Despite his challenges, Arnold overcame the barriers. He plays several sports in the Special Olympics and serves as manager on Ryle's football and basketball teams.
"Typical kids, non-typical kids, any and all — you just want them to be accepted right?" Stephanie said.
Friday was Senior Night at Ryle High School as the boy's basketball team took on visiting Bourbon County Colonels.
For the first time in his four seasons with the team, Arnold was selected to be in the starting five.
"Really special," Arnold said. "I was excited and I was surprised."
As an extra honor, Arnold was among five seniors presented with banners, which hung above the court, and was walked to center court by his parents.
"The student-athletes, for them to say that, 'Hey, we have Jacob's back this much that we want him to start, we want him to play,' — just tremendous pride," principal Matt Shafer said.

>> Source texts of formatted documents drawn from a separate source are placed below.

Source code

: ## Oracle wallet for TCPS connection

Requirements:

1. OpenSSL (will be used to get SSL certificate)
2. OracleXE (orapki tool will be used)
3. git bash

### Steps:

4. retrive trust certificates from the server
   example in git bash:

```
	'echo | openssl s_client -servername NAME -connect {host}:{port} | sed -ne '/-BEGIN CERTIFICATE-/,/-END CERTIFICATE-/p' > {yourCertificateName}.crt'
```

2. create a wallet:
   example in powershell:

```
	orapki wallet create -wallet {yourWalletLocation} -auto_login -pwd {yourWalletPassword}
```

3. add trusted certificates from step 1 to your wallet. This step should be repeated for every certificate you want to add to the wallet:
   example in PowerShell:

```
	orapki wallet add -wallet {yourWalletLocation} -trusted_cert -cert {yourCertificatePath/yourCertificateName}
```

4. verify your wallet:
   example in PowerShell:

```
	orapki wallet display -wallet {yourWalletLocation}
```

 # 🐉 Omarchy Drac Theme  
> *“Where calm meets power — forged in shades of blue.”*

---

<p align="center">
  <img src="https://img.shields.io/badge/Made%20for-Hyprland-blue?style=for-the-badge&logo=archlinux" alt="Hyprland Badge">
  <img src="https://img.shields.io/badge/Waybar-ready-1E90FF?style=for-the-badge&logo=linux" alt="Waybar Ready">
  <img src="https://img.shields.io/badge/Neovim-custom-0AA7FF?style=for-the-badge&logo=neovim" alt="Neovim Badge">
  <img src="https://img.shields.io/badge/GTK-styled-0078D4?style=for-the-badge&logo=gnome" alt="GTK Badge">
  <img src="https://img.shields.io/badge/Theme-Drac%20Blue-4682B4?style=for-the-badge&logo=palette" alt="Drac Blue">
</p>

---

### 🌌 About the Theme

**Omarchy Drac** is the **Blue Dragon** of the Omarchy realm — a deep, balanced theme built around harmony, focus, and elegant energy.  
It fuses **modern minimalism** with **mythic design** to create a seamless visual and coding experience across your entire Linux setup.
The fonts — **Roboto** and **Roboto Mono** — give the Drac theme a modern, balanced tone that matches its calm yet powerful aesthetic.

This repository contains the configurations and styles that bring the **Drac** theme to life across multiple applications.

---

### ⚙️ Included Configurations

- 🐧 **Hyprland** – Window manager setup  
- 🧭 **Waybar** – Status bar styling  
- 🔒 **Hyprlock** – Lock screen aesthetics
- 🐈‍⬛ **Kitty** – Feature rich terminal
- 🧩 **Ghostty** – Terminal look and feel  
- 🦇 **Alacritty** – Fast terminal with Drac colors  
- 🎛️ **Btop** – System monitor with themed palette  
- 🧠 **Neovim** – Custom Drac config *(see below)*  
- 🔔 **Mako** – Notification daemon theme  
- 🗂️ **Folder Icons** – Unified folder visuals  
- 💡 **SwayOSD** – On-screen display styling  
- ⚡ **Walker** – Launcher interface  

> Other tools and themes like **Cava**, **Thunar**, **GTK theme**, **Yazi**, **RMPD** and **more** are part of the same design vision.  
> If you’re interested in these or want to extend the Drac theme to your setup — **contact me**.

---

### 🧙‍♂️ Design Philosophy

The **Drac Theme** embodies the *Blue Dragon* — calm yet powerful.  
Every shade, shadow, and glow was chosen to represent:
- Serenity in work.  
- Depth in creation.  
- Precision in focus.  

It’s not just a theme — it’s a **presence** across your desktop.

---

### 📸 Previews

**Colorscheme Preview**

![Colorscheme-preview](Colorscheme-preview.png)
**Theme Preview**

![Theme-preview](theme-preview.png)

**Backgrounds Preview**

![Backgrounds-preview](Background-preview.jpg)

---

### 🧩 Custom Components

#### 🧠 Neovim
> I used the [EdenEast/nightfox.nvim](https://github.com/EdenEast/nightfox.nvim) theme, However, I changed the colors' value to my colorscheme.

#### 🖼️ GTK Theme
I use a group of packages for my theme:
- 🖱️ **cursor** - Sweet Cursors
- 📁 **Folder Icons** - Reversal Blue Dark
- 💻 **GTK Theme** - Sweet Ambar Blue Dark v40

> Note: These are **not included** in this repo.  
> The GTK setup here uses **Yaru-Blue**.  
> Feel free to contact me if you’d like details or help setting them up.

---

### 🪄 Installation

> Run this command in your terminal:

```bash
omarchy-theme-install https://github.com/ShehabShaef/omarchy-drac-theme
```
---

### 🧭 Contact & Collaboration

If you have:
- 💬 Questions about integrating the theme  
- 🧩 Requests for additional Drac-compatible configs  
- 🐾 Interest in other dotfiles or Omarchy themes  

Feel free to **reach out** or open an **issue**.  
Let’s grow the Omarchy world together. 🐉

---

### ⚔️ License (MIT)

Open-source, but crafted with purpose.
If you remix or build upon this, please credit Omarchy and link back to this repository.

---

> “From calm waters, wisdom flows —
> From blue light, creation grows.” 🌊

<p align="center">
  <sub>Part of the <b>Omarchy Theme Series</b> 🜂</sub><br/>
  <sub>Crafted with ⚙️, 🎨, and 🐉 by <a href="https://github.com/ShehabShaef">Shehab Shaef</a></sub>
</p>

The school's motto is "Lead with Love," a sentiment Shafer said is carried out each and every day in the school, but especially on the court Friday.
He said it wasn't the coaches, but the team that voted for Arnold to start the game.
"Don't lead with hate," Shafer said. "Think positively of people."
The varsity team invited Arnold to dinner the night before the big game. Despite initial concern given his disorder, Arnold told his parents he wanted to go and "be with the team." Marc said it was a good thing he went, because the Raiders presented him with his own team jersey.
It was a simple gesture that made an unforgettable impact because all eyes were on No. 45 Friday, watching as he shot the team's opening layup, swishing his legacy as a Raiders great.